The most important features of the basic flip flop are the following:

  • Time of the change of state

  • Stability when the inducer is retired

So these are the ones that have been studied more accurately in our experiments. Overnight inoculums inducing a condition (adding 0,1 mM IPTG or growing at 42ºC) must be set the day before you want to make the experiment. The morning after a 1/100 dilution is made, and let the culture grow until de optic density reaches 0,2. In that moment the conditions are changed, to test the change between states or just retire the inducers, to observe the stability of one state in a long time.

We made the experiments in two ways:

  • Qualitative, assessing that the changes actually occur. For this, we use the fluorescence microscope.

  • Quantitative, with the microtiter reader we can measure how big the changes are and how quick they happen.

It’s important not to use LB media, because it contains cyclic aminoacids which make it fluorescent. For all this experiments we used Minimal Media supplemented with 0,1% casminoacids. Another problem we faced is that RFP is also excited in the wavelength we use for GFP, making our measure a little bit inaccurate. A solution to this may be insert the bistable in the bacterial chromosome, using the Mini-Tn7 based system my team-mate has developed for biobricks. The less copies of the construction, the better the regulation is, because there is more repressors for each copy of the promoters.

Several repetitions of this experiment were carried out, showing a lot of variability when the same conditions were used. We expect this great variation to be reduced in the improved constructs we are developing.
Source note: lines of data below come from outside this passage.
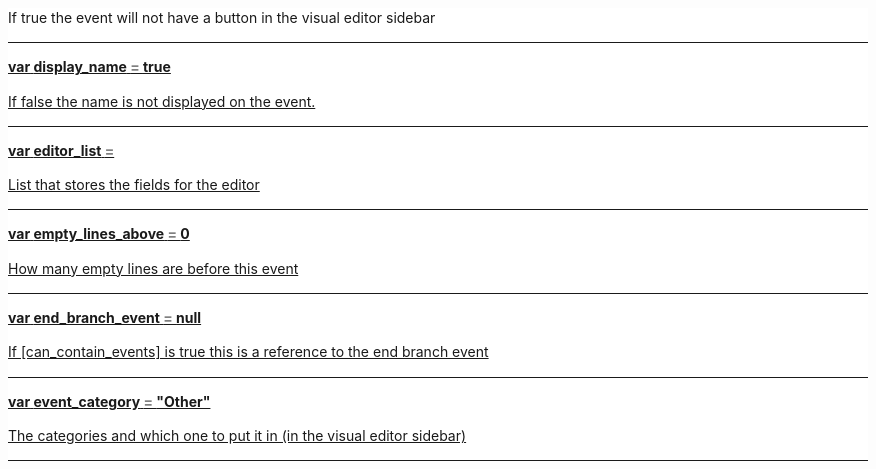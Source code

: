 

If true the event will not have a button in the visual editor sidebar

---



<a class="header" id="property-display_name" href="#property-display_name">**<span class="hljs-attribute">var</span> <span class="hljs-title">display_name</span> <span style = "color: gray"> = </span> true** 



If false the name is not displayed on the event.

---



<a class="header" id="property-editor_list" href="#property-editor_list">**<span class="hljs-attribute">var</span> <span class="hljs-title">editor_list</span> <span style = "color: gray"> = </span> <unknown>** 



List that stores the fields for the editor

---



<a class="header" id="property-empty_lines_above" href="#property-empty_lines_above">**<span class="hljs-attribute">var</span> <span class="hljs-title">empty_lines_above</span> <span style = "color: gray"> = </span> 0** 



How many empty lines are before this event

---



<a class="header" id="property-end_branch_event" href="#property-end_branch_event">**<span class="hljs-attribute">var</span> <span class="hljs-title">end_branch_event</span> <span style = "color: gray"> = </span> null** 



If [can_contain_events] is true this is a reference to the end branch event

---



<a class="header" id="property-event_category" href="#property-event_category">**<span class="hljs-attribute">var</span> <span class="hljs-title">event_category</span> <span style = "color: gray"> = </span> "Other"** 



The categories and which one to put it in (in the visual editor sidebar)

---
The results of one of this experiments are shown here:

Basic Flip Flop. Experimental Results.

Induction by IPTG

Basic Flip Flop. Experimental Results.

42ºC shock

The next figures show the switch from 42º to IPTG for two different experiments:

Basic Flip Flop. Results. 42-IPTG Basic Flip Flop. Results. 42-IPTG Basic Flip Flop. Results. 42-IPTG Basic Flip Flop. Results. 42-IPTG

The next figures show the switch from IPTG to 42º:

Basic Flip Flop. Results. 42-IPTG Basic Flip Flop. Results. 42-IPTG Basic Flip Flop. Results. 42-IPTG Basic Flip Flop. Results. 42-IPTG

As is it shown in the charts, the switch engaged by temperature is quicker and stronger than the one elicited by IPTG. Temperature changes the structure of all the cI repressor instantly, while the IPTG takes some time to enter the cell and bind to the lacI repressor.

We’ve only tried the stability of only the RFP state, finding out it last 16 h at least. This effect is very noticeable when the growth takes place in a plaque, where you can see the change of colour without UV-light.